Business structures, employment relationships, job characteristics, and worker outcomes have changed in the United States over the last few decades"in some ways unpredictably. A high level of interest exists among policy makers and researchers in addressing concerns about the future of work in the United States. These concerns are heightened by the perceived fracturing of relationships between workers and employers, the loss of safety net protections and benefits to workers, the growing importance of access to skills and education as the impacts of new technologies and automation are felt, and the market-based pressure that companies face to produce short-term profits, sometimes at the expense of long-term value.

These issues, as well as related ones such as wage stagnation and job quality, are often associated with alternative work arrangements (AWAs)"which include independent-contractor and other nonemployee jobs, work through intermediaries such as temporary help agencies and other contract companies, and work with unpredictable schedules"although they also pertain to many standard jobs. A better understanding of the magnitude of and trends in AWAs, along with the implications for job quality, is needed to develop appropriate policies in response to the changing nature of work.

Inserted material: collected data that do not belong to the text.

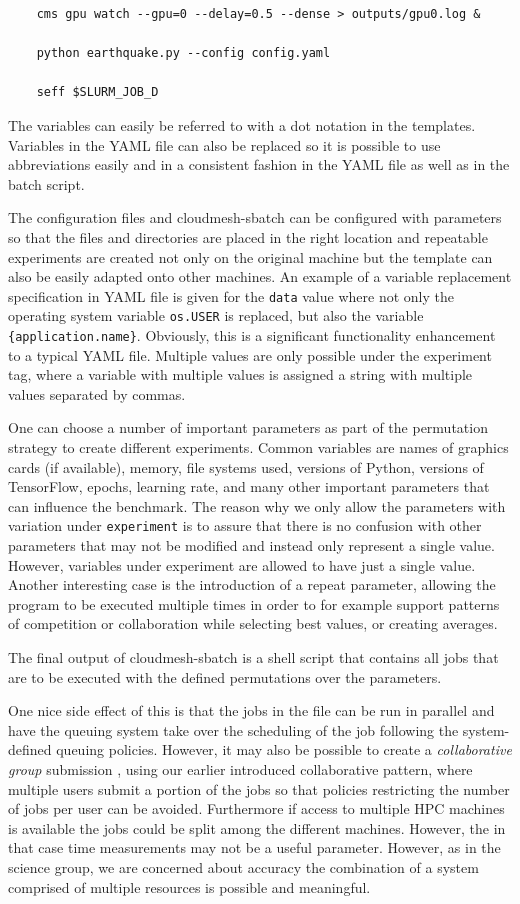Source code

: \documentclass[utf8]{FrontiersinVancouver} %
\begin{document}
{{\begin{Verbatim}
    cms gpu watch --gpu=0 --delay=0.5 --dense > outputs/gpu0.log &

    python earthquake.py --config config.yaml

    seff $SLURM_JOB_D
\end{Verbatim}
}

The variables can easily be referred to with a dot notation in the
templates.  Variables in the YAML file can also be replaced so it is
possible to use abbreviations easily and in a consistent fashion in
the YAML file as well as in the batch script.

The configuration files and cloudmesh-sbatch can be configured with
parameters so that the files and directories are placed in the right
location and repeatable experiments are created not only on the
original machine but the template can also be easily adapted onto
other machines. An example of a variable replacement specification in
YAML file is given for the \verb|data| value where not only the
operating system variable \verb|os.USER| is replaced, but also the
variable \verb|{application.name}|. Obviously, this is a significant
functionality enhancement to a typical YAML file.  Multiple values are
only possible under the experiment tag, where a variable with multiple
values is assigned a string with multiple values separated by commas.

One can choose a number of important parameters as part of the
permutation strategy to create different experiments. Common variables
are names of graphics cards (if available), memory, file systems used,
versions of Python, versions of TensorFlow, epochs, learning rate, and
many other important parameters that can influence the benchmark.  The
reason why we only allow the parameters with variation under
\verb|experiment| is to assure that there is no confusion with other
parameters that may not be modified and instead only represent a
single value. However, variables under experiment are allowed to have
just a single value.  Another interesting case is the introduction of
a repeat parameter, allowing the program to be executed multiple times
in order to for example support patterns of competition or
collaboration while selecting best values, or creating averages.


The final output of cloudmesh-sbatch is a shell script that contains
all jobs that are to be executed with the defined permutations over the
parameters.

One nice side effect of this is that the jobs in the file can be run
in parallel and have the queuing system take over the scheduling of
the job following the system-defined queuing policies. However, it may
also be possible to create a {\it collaborative group} submission ,
using our earlier introduced collaborative pattern, where multiple
users submit a portion of the jobs so that policies restricting the
number of jobs per user can be avoided. Furthermore if access to
multiple HPC machines is available the jobs could be split among the
different machines. However, the in that case time measurements may
not be a useful parameter. However, as in the science group, we are
concerned about accuracy the combination of a system comprised of
multiple resources is possible and meaningful.

}
\end{document}
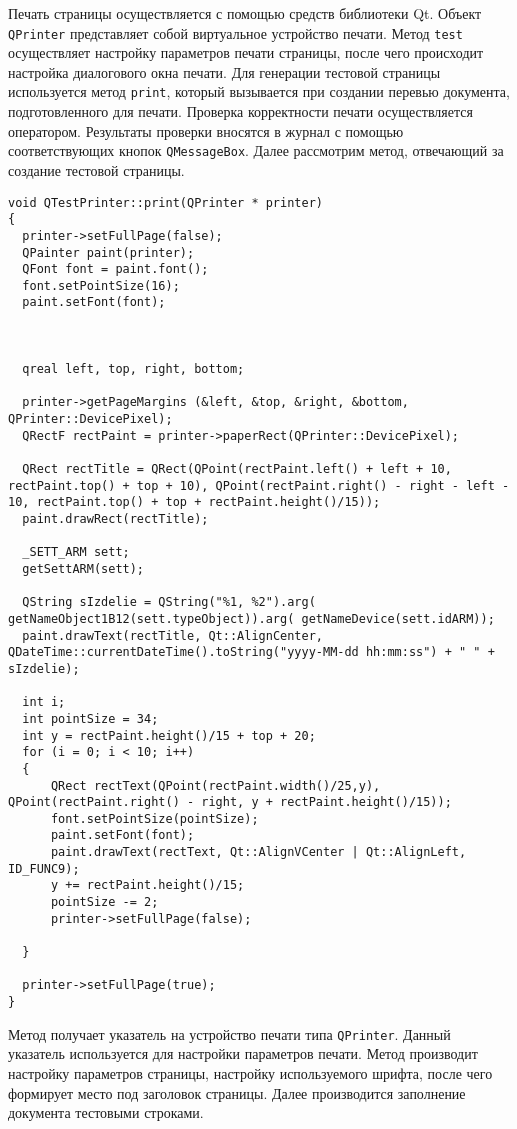 Печать страницы осуществляется с помощью средств библиотеки Qt. Объект \texttt{QPrinter} представляет собой виртуальное
устройство печати. Метод \texttt{test} осуществляет настройку параметров печати страницы, после чего происходит
настройка диалогового окна печати. Для генерации тестовой страницы используется метод \texttt{print}, который вызывается
при создании перевью документа, подготовленного для печати. Проверка корректности печати осуществляется оператором.
Результаты проверки вносятся в журнал с помощью соответствующих кнопок \texttt{QMessageBox}. Далее рассмотрим метод,
отвечающий за создание тестовой страницы.
\medskip
\begin{verbatim}
void QTestPrinter::print(QPrinter * printer)
{
  printer->setFullPage(false);
  QPainter paint(printer);
  QFont font = paint.font();
  font.setPointSize(16);
  paint.setFont(font);



  qreal left, top, right, bottom;

  printer->getPageMargins (&left, &top, &right, &bottom, QPrinter::DevicePixel);
  QRectF rectPaint = printer->paperRect(QPrinter::DevicePixel);

  QRect rectTitle = QRect(QPoint(rectPaint.left() + left + 10, rectPaint.top() + top + 10), QPoint(rectPaint.right() - right - left - 10, rectPaint.top() + top + rectPaint.height()/15));
  paint.drawRect(rectTitle);

  _SETT_ARM sett;
  getSettARM(sett);

  QString sIzdelie = QString("%1, %2").arg( getNameObject1B12(sett.typeObject)).arg( getNameDevice(sett.idARM));
  paint.drawText(rectTitle, Qt::AlignCenter, QDateTime::currentDateTime().toString("yyyy-MM-dd hh:mm:ss") + " " + sIzdelie);

  int i;
  int pointSize = 34;
  int y = rectPaint.height()/15 + top + 20;
  for (i = 0; i < 10; i++)
  {
	  QRect rectText(QPoint(rectPaint.width()/25,y), QPoint(rectPaint.right() - right, y + rectPaint.height()/15));
	  font.setPointSize(pointSize);
	  paint.setFont(font);
	  paint.drawText(rectText, Qt::AlignVCenter | Qt::AlignLeft, ID_FUNC9);
	  y += rectPaint.height()/15;
	  pointSize -= 2;
	  printer->setFullPage(false);

  }

  printer->setFullPage(true);
}

\end{verbatim}
\medskip

Метод получает указатель на устройство печати типа \texttt{QPrinter}. Данный указатель используется для настройки
параметров печати. Метод производит настройку параметров страницы, настройку используемого шрифта, после чего формирует
место под заголовок страницы. Далее производится заполнение документа тестовыми строками.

Measuring Alternative Work Arrangements for Research and Policy reviews the Contigent Worker Supplement (CWS) of the Current Population Survey (CPS) for the Bureau of Labor Statistics (BLS) in the U.S. Department of Labor. The CWS provides key measures of temporary (contingent) work, alternative work arrangements, and the "gig" economy. Disagreements, however, exist among researchers, policy makers, and other stakeholders about the definitions and measures of these concepts and priorities for future data collection. The report also reviews measures of employment, earnings, and worker well-being in temporary and alternative work arrangements that can be estimated using household survey data, such as those generated by the CWS, as well as measures that can be produced using administrative, commercial, and combined data sources. The comparative advantages and complementarities of different data sources will be assessed, as well as methodological issues underpinning BLS's measurement objectives.